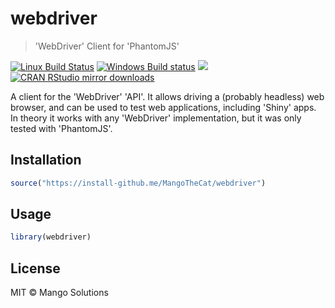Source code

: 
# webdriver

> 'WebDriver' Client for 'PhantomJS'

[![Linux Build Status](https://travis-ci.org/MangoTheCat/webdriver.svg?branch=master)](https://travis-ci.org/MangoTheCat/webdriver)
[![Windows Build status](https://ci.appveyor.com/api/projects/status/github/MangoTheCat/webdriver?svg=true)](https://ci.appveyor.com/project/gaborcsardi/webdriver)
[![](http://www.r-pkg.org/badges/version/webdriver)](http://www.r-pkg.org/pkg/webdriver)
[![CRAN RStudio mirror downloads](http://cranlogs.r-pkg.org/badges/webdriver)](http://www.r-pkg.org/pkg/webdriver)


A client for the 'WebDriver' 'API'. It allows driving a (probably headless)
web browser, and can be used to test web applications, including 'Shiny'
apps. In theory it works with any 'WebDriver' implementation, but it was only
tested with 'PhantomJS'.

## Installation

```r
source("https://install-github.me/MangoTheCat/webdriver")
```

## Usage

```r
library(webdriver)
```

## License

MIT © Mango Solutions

==

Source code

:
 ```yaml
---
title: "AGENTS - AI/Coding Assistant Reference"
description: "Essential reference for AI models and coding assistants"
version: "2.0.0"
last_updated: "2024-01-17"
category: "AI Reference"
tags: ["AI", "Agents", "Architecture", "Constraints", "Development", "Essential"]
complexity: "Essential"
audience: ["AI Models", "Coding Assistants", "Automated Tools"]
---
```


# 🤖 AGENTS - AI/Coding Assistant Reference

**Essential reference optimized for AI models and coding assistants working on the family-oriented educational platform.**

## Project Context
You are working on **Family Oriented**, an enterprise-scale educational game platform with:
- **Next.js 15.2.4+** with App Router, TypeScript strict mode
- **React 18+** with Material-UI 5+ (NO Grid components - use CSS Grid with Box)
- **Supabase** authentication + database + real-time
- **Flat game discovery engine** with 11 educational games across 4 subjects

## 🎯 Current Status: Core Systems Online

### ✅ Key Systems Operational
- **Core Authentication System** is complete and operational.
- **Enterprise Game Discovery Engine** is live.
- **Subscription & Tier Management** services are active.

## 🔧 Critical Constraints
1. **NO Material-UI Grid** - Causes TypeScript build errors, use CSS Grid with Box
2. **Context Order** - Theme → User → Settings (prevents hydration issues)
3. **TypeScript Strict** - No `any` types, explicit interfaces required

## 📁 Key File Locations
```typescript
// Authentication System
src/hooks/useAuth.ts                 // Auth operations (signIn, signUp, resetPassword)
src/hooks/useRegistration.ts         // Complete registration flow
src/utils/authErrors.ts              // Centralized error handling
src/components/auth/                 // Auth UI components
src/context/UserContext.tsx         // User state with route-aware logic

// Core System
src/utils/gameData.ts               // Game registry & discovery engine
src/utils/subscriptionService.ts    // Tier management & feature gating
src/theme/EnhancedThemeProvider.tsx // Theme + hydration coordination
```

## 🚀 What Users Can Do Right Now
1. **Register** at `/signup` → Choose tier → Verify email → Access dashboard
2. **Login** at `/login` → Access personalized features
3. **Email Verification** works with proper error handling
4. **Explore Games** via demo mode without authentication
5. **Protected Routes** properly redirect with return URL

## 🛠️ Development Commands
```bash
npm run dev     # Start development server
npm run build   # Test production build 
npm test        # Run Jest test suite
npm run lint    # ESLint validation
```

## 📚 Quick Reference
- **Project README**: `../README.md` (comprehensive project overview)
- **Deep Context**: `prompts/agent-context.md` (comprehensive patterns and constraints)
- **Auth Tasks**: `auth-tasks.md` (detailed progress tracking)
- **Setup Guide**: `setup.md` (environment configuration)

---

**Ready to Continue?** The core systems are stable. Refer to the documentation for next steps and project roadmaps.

> [Work to complete] In your answer, include only the lines above starting at the line that holds "2. **Login** at" and ending at the line that holds "and project roadmaps.", copied exactly.

> [Answer box]
2. **Login** at `/login` → Access personalized features
3. **Email Verification** works with proper error handling
4. **Explore Games** via demo mode without authentication
5. **Protected Routes** properly redirect with return URL

## 🛠️ Development Commands
```bash
npm run dev     # Start development server
npm run build   # Test production build 
npm test        # Run Jest test suite
npm run lint    # ESLint validation
```

## 📚 Quick Reference
- **Project README**: `../README.md` (comprehensive project overview)
- **Deep Context**: `prompts/agent-context.md` (comprehensive patterns and constraints)
- **Auth Tasks**: `auth-tasks.md` (detailed progress tracking)
- **Setup Guide**: `setup.md` (environment configuration)

---

**Ready to Continue?** The core systems are stable. Refer to the documentation for next steps and project roadmaps.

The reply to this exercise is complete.